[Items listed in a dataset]
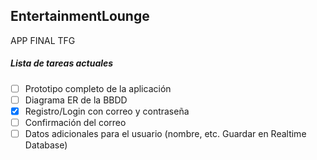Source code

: ## EntertainmentLounge
APP FINAL TFG

##### Lista de tareas actuales
- [ ] Prototipo completo de la aplicación
- [ ] Diagrama ER de la BBDD
- [x] Registro/Login con correo y contraseña
- [ ] Confirmación del correo
- [ ] Datos adicionales para el usuario (nombre, etc. Guardar en Realtime Database)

§ Exercise description: In the records above, find every line containing the word "correo" and show it.

§ Response box:
- [x] Registro/Login con correo y contraseña
- [ ] Confirmación del correo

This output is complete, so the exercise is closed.